- Ancuabe Location within Mozambique
- Coordinates: 12°59′S 39°51′E﻿ / ﻿12.983°S 39.850°E
- Country: Mozambique
- Provinces: Cabo Delgado Province
- District: Ancuabe District

Population (1997)
- • Total: 12,561

= Ancuabe =

Ancuabe is a town in eastern Mozambique in Ancuabe District, Cabo Delgado Province. It is the seat of the district. According to the 1997 census it has a population of 12,561.

==Geography==
Ancuabe is situated 1.2 mi away from Ntete, 2.1 mi away from Banjira and 1.7 mi away from Muero.

==Economy==
Mining plays a key role in the local economy. In 1989 the Irish-based Kenmare Resources joined the Government in a joint venture with the Mozambiquan government to exploit graphite deposits in Ancuabe.

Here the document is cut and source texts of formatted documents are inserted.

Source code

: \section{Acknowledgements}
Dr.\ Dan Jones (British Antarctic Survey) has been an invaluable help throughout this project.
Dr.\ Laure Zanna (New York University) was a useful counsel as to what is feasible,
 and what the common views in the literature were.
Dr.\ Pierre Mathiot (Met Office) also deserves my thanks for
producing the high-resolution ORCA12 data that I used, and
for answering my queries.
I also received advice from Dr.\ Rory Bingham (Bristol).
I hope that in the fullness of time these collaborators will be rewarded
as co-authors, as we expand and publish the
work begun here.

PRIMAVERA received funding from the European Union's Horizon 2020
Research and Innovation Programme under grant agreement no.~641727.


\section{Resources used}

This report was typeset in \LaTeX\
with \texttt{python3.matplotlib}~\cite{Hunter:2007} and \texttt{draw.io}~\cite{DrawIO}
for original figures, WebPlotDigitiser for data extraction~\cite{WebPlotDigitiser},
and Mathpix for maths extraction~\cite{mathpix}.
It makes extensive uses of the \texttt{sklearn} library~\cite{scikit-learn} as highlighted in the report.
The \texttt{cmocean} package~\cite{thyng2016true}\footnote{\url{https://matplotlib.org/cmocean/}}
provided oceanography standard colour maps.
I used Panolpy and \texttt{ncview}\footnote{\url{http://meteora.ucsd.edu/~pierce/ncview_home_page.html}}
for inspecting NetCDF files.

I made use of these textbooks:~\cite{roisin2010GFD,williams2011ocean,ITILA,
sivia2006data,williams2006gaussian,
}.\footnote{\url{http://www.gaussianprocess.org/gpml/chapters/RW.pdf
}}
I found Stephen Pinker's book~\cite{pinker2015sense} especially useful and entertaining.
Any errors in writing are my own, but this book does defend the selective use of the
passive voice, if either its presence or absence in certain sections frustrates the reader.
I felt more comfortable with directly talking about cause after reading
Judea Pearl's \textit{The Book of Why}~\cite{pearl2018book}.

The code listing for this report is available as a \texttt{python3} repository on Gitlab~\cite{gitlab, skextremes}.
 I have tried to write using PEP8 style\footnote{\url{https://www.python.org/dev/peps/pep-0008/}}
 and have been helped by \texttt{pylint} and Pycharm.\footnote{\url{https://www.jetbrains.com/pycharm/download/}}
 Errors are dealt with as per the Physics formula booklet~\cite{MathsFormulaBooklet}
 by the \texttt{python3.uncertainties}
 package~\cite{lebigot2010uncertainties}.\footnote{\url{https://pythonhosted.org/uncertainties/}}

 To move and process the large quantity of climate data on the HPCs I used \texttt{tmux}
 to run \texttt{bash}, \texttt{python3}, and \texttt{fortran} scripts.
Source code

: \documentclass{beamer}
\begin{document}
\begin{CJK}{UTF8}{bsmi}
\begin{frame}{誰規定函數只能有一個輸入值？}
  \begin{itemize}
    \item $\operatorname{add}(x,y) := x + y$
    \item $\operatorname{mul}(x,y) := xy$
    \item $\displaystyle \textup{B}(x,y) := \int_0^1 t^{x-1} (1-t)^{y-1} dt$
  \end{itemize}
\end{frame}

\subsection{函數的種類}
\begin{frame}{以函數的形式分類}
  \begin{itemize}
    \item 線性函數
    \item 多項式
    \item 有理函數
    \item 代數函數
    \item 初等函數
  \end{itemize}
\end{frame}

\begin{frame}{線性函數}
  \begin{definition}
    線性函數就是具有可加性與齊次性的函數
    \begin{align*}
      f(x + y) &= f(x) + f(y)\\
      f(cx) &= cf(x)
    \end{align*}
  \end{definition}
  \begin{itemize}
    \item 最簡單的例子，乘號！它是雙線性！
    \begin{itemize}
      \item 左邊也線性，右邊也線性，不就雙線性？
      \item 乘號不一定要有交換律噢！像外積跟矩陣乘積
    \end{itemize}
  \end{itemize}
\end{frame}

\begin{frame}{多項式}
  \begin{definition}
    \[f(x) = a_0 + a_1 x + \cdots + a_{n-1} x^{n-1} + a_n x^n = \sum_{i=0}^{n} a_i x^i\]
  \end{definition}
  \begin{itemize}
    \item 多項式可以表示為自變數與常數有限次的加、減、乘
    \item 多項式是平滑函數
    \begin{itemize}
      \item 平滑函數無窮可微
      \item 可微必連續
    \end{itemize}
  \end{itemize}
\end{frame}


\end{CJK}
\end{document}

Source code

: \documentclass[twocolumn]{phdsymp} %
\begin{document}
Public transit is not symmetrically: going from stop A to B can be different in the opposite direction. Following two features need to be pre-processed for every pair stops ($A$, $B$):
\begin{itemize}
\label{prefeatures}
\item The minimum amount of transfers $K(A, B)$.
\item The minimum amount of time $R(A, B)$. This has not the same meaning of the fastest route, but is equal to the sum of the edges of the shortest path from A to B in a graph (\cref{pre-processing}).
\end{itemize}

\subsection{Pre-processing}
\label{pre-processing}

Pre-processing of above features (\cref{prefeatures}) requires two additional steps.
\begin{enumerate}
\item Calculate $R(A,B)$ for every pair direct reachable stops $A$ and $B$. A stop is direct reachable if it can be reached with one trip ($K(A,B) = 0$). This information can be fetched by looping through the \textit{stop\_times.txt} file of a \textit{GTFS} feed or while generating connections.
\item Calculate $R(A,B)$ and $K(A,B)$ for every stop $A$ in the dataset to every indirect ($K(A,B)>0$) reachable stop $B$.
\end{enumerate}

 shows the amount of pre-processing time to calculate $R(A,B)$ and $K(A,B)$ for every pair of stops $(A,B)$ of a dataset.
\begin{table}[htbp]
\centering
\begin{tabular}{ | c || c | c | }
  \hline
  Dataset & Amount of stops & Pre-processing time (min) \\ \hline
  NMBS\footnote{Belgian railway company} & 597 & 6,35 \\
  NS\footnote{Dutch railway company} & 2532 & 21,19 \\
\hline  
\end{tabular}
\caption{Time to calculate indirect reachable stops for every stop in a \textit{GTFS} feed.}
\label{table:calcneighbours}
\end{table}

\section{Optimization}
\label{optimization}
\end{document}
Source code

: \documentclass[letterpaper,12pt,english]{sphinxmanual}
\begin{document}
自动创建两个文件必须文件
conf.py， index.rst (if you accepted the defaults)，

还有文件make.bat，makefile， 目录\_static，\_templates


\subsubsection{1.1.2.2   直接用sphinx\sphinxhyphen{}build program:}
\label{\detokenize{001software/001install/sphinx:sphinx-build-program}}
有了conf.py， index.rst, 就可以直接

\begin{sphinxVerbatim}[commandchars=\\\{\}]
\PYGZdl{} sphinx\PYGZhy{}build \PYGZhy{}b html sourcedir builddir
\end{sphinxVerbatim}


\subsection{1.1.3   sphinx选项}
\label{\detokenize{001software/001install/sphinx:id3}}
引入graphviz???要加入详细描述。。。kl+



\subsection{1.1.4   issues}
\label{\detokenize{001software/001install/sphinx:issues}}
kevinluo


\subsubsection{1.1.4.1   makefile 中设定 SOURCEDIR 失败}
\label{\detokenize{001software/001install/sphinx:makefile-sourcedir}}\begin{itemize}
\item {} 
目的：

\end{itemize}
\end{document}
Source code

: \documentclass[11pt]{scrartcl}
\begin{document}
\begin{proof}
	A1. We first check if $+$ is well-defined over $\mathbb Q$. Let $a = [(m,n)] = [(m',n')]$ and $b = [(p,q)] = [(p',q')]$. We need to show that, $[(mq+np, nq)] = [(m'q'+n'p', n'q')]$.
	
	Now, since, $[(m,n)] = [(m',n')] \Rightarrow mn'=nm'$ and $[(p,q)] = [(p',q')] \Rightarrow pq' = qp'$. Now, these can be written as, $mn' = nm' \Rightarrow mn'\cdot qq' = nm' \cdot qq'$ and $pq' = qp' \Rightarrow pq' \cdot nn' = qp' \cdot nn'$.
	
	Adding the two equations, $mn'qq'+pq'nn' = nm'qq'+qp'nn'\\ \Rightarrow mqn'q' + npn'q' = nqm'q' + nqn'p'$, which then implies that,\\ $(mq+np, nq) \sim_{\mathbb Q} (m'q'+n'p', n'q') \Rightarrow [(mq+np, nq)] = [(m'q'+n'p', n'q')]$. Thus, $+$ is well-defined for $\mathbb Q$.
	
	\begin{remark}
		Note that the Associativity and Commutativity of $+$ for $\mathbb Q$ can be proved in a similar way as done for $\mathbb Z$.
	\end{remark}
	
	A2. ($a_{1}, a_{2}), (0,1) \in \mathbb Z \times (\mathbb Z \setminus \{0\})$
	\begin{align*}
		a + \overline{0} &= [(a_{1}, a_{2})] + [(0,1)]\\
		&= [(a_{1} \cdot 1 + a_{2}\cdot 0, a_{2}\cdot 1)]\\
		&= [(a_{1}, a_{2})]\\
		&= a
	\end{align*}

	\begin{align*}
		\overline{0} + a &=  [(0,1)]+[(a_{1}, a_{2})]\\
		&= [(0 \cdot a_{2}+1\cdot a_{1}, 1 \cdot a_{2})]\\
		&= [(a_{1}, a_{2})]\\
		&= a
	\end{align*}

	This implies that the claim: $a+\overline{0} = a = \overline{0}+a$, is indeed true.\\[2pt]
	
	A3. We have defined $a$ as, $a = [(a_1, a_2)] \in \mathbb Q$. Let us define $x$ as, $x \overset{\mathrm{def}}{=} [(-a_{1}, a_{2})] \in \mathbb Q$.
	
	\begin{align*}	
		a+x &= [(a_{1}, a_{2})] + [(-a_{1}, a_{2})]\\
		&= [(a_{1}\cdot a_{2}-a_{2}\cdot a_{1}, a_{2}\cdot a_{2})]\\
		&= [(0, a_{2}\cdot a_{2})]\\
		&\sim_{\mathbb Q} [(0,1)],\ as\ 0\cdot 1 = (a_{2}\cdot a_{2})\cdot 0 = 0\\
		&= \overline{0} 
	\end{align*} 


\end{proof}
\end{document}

Graphites de Ancuabe Ltda. operated a sizeable mine and plant near Ancuabe from 1994 to 1999. The mined graphite would be transported east to the larger town of Pemba on the coast where the mined material would be cut and processed. Due to a fall in graphite prices work in the mine was suspended in 1999. In 2007, the Mozambique government announced its intention to re-open the mine, depending on the supply of electricity from the Cahora Bassa dam.

Graphite mining in the Ancuabe region resumed in 2017 with the opening of a mine operated by the Dutch firm AMG.

==Transport==
The nearest airport is at Pemba Airport, 39 mi away.